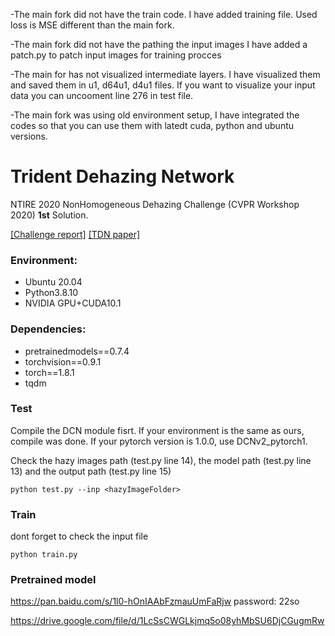 -The main fork did not have the train code. I have added training file. Used loss is MSE different than the main fork. 

-The main fork did not have the pathing the input images I have added a patch.py to patch input images for training procces 

-The main for has not visualized intermediate layers. I have visualized them and saved them in u1, d64u1, d4u1 files. If you want to visualize your input data you can uncooment line 276 in test file.

-The main fork was using old environment setup, I have integrated the codes so that you can use them with latedt cuda, python and ubuntu versions.

# Trident Dehazing Network
NTIRE 2020 NonHomogeneous Dehazing Challenge (CVPR Workshop 2020)  **1st** Solution.

[[Challenge report]]( https://arxiv.org/pdf/2005.03457.pdf )
[[TDN paper]]( http://openaccess.thecvf.com/content_CVPRW_2020/papers/w31/Liu_Trident_Dehazing_Network_CVPRW_2020_paper.pdf )

### Environment:

- Ubuntu 20.04
- Python3.8.10
- NVIDIA GPU+CUDA10.1

### Dependencies:

- pretrainedmodels==0.7.4
- torchvision==0.9.1
- torch==1.8.1
- tqdm

### Test

Compile the DCN module fisrt. If your environment is the same as ours, compile was done. If your pytorch version is 1.0.0, use DCNv2_pytorch1.

Check the hazy images path (test.py line 14), the model path (test.py line 13) and the output path (test.py line 15)

```
python test.py --inp <hazyImageFolder>
```

### Train
dont forget to check the input file
```
python train.py
```

### Pretrained model

https://pan.baidu.com/s/1l0-hOnIAAbFzmauUmFaRjw  password: 22so

https://drive.google.com/file/d/1LcSsCWGLkjmq5o08yhMbSU6DjCGugmRw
- - - - - - -
For each line above that includes "images", make a copy.

-The main fork did not have the pathing the input images I have added a patch.py to patch input images for training procces 
Check the hazy images path (test.py line 14), the model path (test.py line 13) and the output path (test.py line 15)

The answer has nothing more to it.